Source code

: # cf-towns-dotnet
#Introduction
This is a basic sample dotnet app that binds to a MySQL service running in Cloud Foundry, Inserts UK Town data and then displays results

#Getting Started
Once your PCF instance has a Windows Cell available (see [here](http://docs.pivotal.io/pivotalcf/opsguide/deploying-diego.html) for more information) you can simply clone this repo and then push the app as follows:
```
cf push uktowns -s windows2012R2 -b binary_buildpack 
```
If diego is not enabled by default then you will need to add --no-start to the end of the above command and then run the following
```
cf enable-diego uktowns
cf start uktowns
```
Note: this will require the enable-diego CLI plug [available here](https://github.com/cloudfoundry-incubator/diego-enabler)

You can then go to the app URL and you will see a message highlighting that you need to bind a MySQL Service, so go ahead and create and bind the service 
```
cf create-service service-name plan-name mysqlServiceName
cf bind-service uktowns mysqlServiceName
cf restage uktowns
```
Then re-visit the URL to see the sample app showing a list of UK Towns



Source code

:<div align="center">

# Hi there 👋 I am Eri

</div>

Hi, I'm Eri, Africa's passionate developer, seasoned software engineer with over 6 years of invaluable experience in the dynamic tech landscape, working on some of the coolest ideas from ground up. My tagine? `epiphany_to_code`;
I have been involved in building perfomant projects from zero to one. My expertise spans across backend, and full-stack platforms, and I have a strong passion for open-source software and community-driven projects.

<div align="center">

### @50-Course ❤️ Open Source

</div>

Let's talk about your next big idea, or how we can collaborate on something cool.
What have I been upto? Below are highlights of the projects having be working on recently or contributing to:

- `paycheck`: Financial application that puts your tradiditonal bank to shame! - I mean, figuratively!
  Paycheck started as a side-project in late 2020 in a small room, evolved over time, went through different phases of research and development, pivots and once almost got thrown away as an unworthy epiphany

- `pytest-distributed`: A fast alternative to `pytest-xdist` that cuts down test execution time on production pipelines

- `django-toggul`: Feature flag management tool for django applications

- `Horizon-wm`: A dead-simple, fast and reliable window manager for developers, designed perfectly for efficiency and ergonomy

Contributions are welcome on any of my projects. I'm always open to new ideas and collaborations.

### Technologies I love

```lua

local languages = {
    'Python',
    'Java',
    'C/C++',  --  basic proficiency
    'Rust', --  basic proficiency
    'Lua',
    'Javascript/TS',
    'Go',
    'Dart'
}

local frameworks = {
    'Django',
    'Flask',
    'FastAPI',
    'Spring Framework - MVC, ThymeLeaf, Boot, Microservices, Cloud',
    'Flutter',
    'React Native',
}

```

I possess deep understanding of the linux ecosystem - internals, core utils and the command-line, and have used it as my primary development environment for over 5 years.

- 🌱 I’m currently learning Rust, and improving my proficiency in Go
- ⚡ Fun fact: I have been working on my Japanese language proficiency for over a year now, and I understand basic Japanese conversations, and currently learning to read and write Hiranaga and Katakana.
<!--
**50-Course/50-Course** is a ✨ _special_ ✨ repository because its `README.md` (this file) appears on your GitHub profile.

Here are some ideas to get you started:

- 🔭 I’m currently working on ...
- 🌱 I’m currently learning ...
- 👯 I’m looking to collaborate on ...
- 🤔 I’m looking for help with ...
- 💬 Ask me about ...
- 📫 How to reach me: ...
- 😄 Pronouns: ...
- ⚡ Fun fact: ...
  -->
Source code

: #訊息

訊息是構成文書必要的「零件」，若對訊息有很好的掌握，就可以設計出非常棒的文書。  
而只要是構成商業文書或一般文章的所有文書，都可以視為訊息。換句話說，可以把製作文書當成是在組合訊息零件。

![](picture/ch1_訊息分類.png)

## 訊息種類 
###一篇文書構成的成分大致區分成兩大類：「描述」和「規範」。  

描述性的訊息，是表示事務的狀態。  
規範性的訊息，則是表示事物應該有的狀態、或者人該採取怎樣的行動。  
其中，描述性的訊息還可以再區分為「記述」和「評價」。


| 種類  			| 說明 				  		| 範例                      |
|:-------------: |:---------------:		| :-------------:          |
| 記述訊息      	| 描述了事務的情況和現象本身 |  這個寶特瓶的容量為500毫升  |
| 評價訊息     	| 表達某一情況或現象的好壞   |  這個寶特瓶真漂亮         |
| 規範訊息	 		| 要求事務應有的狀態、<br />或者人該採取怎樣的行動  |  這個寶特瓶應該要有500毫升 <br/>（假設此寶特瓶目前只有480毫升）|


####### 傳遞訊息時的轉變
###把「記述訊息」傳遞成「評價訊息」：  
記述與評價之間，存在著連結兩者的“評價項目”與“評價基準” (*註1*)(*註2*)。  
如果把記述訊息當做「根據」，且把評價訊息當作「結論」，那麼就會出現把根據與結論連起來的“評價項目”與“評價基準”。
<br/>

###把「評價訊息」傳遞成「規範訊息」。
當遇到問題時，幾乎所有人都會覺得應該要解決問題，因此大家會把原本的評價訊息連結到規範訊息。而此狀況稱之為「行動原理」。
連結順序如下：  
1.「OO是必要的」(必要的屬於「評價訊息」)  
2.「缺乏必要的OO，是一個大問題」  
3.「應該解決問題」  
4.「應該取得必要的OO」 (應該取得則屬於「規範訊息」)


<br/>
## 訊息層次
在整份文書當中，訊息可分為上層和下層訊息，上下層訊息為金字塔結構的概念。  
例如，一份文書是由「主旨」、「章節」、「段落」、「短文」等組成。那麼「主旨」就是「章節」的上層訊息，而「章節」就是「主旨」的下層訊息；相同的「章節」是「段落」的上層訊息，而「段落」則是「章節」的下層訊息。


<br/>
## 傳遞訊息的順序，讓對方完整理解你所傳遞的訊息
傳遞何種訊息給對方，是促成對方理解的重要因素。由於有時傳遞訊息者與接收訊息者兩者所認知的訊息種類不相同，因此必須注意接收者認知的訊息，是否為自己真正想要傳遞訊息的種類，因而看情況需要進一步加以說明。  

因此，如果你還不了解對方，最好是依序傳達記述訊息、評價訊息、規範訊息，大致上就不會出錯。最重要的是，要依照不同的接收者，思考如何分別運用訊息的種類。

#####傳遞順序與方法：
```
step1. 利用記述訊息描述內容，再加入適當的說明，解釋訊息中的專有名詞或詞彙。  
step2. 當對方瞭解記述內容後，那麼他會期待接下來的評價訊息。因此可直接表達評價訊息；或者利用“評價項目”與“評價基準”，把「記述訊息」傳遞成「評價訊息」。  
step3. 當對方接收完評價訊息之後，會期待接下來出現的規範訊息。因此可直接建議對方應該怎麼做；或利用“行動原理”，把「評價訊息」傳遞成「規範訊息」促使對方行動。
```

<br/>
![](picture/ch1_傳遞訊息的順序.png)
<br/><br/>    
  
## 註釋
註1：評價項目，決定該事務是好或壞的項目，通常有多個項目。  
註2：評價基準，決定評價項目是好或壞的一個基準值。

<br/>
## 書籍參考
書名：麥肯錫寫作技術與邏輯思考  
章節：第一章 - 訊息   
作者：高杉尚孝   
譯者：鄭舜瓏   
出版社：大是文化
━━━━
*Activity:* Set down, from the entries above, exactly the lines from the one with "This is a basic" up to and including the one with "#Getting Started", and no other lines.

*Exercise response:*
This is a basic sample dotnet app that binds to a MySQL service running in Cloud Foundry, Inserts UK Town data and then displays results

#Getting Started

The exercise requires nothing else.